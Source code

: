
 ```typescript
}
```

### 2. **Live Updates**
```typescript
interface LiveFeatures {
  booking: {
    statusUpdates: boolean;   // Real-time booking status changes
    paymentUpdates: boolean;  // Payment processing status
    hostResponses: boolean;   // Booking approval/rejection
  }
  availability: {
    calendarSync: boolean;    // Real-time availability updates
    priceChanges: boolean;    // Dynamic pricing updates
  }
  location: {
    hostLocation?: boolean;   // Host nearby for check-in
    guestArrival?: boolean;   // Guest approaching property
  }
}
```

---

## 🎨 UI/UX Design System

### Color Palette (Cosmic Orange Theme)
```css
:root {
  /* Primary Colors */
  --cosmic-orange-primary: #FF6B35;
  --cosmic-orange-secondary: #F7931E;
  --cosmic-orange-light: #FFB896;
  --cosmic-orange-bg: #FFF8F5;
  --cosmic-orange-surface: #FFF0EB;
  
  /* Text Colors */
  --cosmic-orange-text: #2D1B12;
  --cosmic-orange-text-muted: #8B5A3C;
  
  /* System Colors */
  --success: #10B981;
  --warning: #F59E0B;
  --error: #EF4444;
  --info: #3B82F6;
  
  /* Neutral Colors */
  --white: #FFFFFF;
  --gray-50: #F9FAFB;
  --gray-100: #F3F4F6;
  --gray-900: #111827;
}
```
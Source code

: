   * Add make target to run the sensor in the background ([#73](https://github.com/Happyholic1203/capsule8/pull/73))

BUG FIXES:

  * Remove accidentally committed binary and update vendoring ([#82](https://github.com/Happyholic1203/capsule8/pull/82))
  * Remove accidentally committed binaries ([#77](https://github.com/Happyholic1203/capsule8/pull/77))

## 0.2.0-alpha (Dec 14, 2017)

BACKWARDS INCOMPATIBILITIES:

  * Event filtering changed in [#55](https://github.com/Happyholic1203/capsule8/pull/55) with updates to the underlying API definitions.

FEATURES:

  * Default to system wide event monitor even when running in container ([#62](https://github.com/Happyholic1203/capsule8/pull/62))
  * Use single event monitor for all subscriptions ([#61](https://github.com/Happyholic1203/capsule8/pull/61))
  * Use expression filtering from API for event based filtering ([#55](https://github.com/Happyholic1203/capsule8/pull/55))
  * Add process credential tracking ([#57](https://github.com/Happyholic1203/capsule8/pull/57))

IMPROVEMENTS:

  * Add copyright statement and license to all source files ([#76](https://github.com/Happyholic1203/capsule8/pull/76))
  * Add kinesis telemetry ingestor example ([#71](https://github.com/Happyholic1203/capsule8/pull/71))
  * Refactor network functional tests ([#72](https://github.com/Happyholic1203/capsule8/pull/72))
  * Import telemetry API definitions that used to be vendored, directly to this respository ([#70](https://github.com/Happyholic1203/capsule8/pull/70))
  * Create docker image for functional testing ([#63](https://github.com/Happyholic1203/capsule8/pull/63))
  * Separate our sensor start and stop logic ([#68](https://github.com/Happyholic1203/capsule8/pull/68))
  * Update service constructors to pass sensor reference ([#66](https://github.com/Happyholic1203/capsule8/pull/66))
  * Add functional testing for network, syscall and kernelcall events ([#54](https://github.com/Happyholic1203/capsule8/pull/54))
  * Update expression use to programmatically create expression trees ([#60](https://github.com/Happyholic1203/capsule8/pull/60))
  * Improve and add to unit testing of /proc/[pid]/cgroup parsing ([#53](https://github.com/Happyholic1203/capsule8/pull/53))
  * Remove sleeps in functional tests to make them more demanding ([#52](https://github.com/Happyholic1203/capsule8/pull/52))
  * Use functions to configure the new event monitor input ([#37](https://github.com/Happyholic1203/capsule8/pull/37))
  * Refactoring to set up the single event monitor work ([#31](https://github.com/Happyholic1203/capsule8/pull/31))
#####
_Work instruction_: Determine the count of lines in the data that contain the string "accidentally", and reply with that count alone.

_Answer to the problem_: 2